I wish there were a few simple answers in this.  Even the staff at the program Hunter is in are confused by his behaviors.  This is because one day something that causes a meltdown the next day he handles fine but the next it's a problem again.  It's very hard to predict at all what will trigger a meltdown in either child.  This ever changing challenge is clearly more then I can handle.  I am still leaning on God and praying for answers.  I know this is all part of his plan and that he is providing me strength to get through each day, sometimes each moment.  I'm so sad to leave my little baby boy in the hospital and not be able to hug and tuck him in for bed each night.  God give me strength because I still can't do this alone.

Thursday, June 2, 2011

Treatment and Choices

Hunter began an intensive day treatment program at Children's Hospital yesterday.  We were recommended to this program after we ended up in the ER a couple months ago.  I am very excited about the opportunities this will open up and that he may finally get the help he has needed for so long.

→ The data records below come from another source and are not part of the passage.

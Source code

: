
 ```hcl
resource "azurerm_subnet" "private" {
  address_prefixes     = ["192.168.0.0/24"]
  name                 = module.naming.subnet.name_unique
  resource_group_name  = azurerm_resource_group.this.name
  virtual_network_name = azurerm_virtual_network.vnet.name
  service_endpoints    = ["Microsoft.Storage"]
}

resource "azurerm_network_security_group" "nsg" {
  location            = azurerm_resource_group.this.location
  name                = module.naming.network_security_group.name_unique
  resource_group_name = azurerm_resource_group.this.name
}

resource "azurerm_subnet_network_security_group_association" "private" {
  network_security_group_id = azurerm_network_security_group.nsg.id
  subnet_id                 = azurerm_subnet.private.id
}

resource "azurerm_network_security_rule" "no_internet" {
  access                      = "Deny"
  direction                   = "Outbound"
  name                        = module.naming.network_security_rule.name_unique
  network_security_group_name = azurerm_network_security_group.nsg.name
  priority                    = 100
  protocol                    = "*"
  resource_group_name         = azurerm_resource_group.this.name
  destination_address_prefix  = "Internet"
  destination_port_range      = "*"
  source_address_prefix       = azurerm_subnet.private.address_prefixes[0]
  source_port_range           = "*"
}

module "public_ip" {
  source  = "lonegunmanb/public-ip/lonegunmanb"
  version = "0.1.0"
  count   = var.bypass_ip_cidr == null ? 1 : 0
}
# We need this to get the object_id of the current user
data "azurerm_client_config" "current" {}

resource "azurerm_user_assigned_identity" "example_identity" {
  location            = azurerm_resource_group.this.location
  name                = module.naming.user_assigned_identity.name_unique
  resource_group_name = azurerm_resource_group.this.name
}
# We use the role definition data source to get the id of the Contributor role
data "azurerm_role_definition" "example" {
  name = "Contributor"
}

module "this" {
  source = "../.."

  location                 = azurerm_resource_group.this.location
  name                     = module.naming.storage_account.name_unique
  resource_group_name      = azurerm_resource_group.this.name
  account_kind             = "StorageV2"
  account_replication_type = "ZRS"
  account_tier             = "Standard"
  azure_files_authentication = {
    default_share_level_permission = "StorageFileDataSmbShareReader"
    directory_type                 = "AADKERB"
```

The first day was probably more overwhelming for me than for him.  I expected to drop him off at 10am and then thought I would have about an hour filling out papers.  It ended up that I had just enough time to go grab some lunch and return back for more meetings.  Hunter has an awesome support staff including; a psychiatrist, a speech therapist, occupational therapist, art therapist, music therapist, three doctors and some other staff.  The staff is exceptionally friendly and very supportive not only for Hunter but for me as well.  I have had 4 meetings and more to come.  I love that not only are family able to visit and meet with the staff but they are required to do so.  They also have groups for the parents in the morning each day after drop off and additional classes taught by the doctors.

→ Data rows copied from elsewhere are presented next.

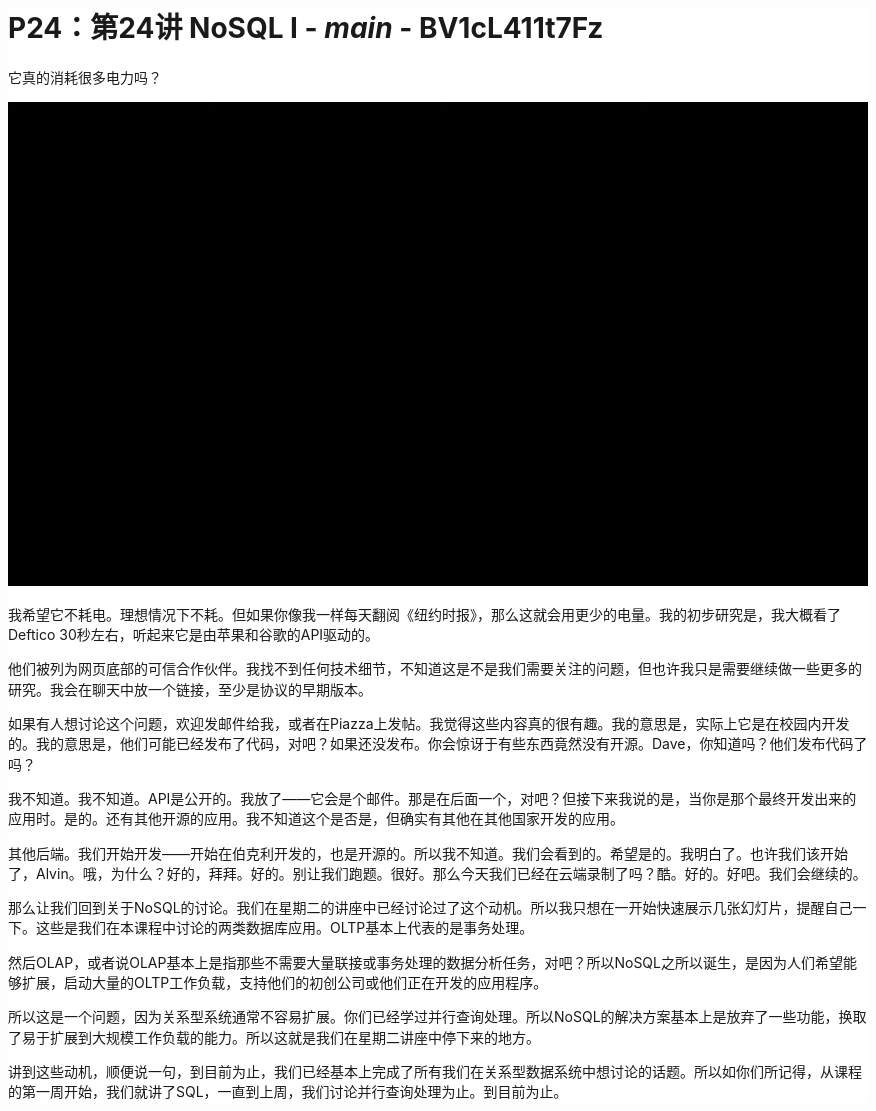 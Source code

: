 # P24：第24讲 NoSQL I - ___main___ - BV1cL411t7Fz

它真的消耗很多电力吗？

![](img/4969c3b6bdb2795df8c30a9a8a3dbbc9_1.png)

我希望它不耗电。理想情况下不耗。但如果你像我一样每天翻阅《纽约时报》，那么这就会用更少的电量。我的初步研究是，我大概看了Deftico 30秒左右，听起来它是由苹果和谷歌的API驱动的。

他们被列为网页底部的可信合作伙伴。我找不到任何技术细节，不知道这是不是我们需要关注的问题，但也许我只是需要继续做一些更多的研究。我会在聊天中放一个链接，至少是协议的早期版本。

如果有人想讨论这个问题，欢迎发邮件给我，或者在Piazza上发帖。我觉得这些内容真的很有趣。我的意思是，实际上它是在校园内开发的。我的意思是，他们可能已经发布了代码，对吧？如果还没发布。你会惊讶于有些东西竟然没有开源。Dave，你知道吗？他们发布代码了吗？

我不知道。我不知道。API是公开的。我放了——它会是个邮件。那是在后面一个，对吧？但接下来我说的是，当你是那个最终开发出来的应用时。是的。还有其他开源的应用。我不知道这个是否是，但确实有其他在其他国家开发的应用。

其他后端。我们开始开发——开始在伯克利开发的，也是开源的。所以我不知道。我们会看到的。希望是的。我明白了。也许我们该开始了，Alvin。哦，为什么？好的，拜拜。好的。别让我们跑题。很好。那么今天我们已经在云端录制了吗？酷。好的。好吧。我们会继续的。

那么让我们回到关于NoSQL的讨论。我们在星期二的讲座中已经讨论过了这个动机。所以我只想在一开始快速展示几张幻灯片，提醒自己一下。这些是我们在本课程中讨论的两类数据库应用。OLTP基本上代表的是事务处理。

然后OLAP，或者说OLAP基本上是指那些不需要大量联接或事务处理的数据分析任务，对吧？所以NoSQL之所以诞生，是因为人们希望能够扩展，启动大量的OLTP工作负载，支持他们的初创公司或他们正在开发的应用程序。

所以这是一个问题，因为关系型系统通常不容易扩展。你们已经学过并行查询处理。所以NoSQL的解决方案基本上是放弃了一些功能，换取了易于扩展到大规模工作负载的能力。所以这就是我们在星期二讲座中停下来的地方。

讲到这些动机，顺便说一句，到目前为止，我们已经基本上完成了所有我们在关系型数据系统中想讨论的话题。所以如你们所记得，从课程的第一周开始，我们就讲了SQL，一直到上周，我们讨论并行查询处理为止。到目前为止。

We are talking about medication after he had a huge meltdown today which included him biting himself, striping all his clothes off, hitting, kicking and throwing furniture.  I do think it is really necessary for him to be on meds at this point.  It's such a hard decision to make as we have tried many meds in the past and have found that if there is an extremely rare side effect our kids will tend to have it.  The first med is one that is mostly for anxiety and impulse control.  It can cause low blood pressure but otherwise has minimal side effects.  The other choice is a mood stabilizer and has many scary potential side effects.  I am concerned that the first choice would not be enough as it is similar to another drug we have tried in the past and had little to no effect.  I will be praying tonight that I make the right decision to help Hunter.  I am happy that before the doctor starts any meds they are having a full blood screening done to get a base line.  This way if there are any changes we will know.  This gives me confidence in the doctors and that they are looking out for Hunter.

It has been such a long journey and I am frustrated with myself that I allowed things to fall apart for awhile.  I quickly realized after yesterday that we have been trying too hard to get the kids to fit into the "normal" mode.  I don't know why this happened but we became less focused on many of the techniques we had found to work when they were little.  I never thought about a child as bright as Hunter still needing a picture schedule to help him regulate his day.  The doctors told me today that this is very normal as the kids get older we seem to think they are able to handle things and start treating them more like a typical child.  For awhile this works but then begins to backfire in a big way.  We apparently hit that point.

I am very thankful that God has provided us the opportunity for me to stop working at this time.  I should be finished up by the end of June.  I am looking forward to refocusing our lives and really helping the kids to find tools to use to be able to function better in day to day life.  God is truly giving me the strength I need and is helping me to find the hope I have been missing for so long.